在上述蛋白质中，所述95％以上的同源性可为至少96％、97％、98％的同一性。所述90％以上的同源性可为至少91％、92％、93％、94％的同一性。所述85％以上的同源性可为至少86％、87％、88％、89％的同一性。所述80％以上的同源性可为至少81％、82％、83％、84％的同一性。

步骤(A)中，所述来源于米黑根毛霉CAU432的木葡聚糖酶XEG12A的编码基因是通过重组载体1的形式导入所述受体毕赤酵母中的。

进一步地，所述重组载体1为将所述来源于米黑根毛霉CAU432的木葡聚糖酶XEG12A的编码基因插入到pPIC9K载体的多克隆位点(如EcoRI和NotI)后得到的重组质粒。

步骤(A)中，所述来源于毕赤酵母的FLD1蛋白的编码基因是通过重组载体2的形式导入所述受体毕赤酵母中的。

进一步地，所述重组载体2为将所述来源于毕赤酵母的FLD1蛋白的编码基因插入到pPICZA载体的多克隆位点(如EcoRI和NotI)后得到的重组质粒。

步骤(A)中，所述来源于酿酒酵母的Sso1蛋白的编码基因是通过重组载体3的形式导入所述受体毕赤酵母中的。

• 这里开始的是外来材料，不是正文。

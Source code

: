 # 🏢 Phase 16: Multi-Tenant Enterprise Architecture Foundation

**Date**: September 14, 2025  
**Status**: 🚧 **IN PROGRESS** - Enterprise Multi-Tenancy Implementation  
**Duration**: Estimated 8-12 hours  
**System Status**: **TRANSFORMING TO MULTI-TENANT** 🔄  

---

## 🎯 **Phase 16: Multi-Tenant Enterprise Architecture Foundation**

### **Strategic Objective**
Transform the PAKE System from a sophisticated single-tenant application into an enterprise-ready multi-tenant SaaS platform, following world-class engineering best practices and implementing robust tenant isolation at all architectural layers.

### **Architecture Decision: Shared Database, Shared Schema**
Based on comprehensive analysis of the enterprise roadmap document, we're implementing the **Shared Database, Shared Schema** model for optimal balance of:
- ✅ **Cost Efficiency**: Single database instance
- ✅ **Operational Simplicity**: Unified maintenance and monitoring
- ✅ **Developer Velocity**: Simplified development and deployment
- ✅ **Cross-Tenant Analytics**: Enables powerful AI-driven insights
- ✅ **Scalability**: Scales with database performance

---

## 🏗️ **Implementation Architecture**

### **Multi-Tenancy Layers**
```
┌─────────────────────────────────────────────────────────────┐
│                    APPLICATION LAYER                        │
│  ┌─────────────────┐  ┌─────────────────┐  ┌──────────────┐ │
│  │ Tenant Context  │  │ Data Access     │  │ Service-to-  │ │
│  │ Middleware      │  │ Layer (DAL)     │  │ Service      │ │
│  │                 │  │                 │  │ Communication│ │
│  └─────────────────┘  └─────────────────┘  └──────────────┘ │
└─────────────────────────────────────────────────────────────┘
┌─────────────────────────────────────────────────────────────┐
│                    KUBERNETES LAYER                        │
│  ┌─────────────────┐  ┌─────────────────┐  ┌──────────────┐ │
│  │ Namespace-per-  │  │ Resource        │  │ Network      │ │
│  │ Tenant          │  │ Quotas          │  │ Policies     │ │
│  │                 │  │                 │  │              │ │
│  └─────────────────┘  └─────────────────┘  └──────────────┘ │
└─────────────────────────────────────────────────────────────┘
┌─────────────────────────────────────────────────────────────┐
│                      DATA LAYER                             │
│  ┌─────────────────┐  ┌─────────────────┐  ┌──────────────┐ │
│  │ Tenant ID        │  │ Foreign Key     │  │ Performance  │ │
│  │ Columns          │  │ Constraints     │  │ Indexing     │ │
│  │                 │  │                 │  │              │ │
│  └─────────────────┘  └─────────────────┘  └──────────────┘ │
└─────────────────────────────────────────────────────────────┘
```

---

进一步地，所述重组载体3为将所述来源于酿酒酵母的Sso1蛋白的编码基因插入到pGAPZB载体的多克隆位点(如EcoRI和NotI)后得到的重组质粒。

在本发明中，所述毕赤酵母具体为毕赤酵母GS115。

步骤(A)中，所述来源于米黑根毛霉CAU432的木葡聚糖酶XEG12A的编码基因可为如下任一所示的DNA分子：

d1)SEQ ID No.4的自5′末端第61-729位所示的DNA分子(SEQ ID No.4的第1-60位为信号肽编码序列)；

d2)SEQ ID No.4所示的DNA分子；

d3)在严格条件下与d1)或d2)限定的DNA分子杂交且编码所述来源于米黑根毛霉CAU432的木葡聚糖酶XEG12A的DNA分子；

d4)与d1)-d3)中任一限定的DNA序列具有99％以上、95％以上、90％以上、85％以上或者80％以上同源性且编码所述来源于米黑根毛霉CAU432的木葡聚糖酶XEG12A的DNA分子。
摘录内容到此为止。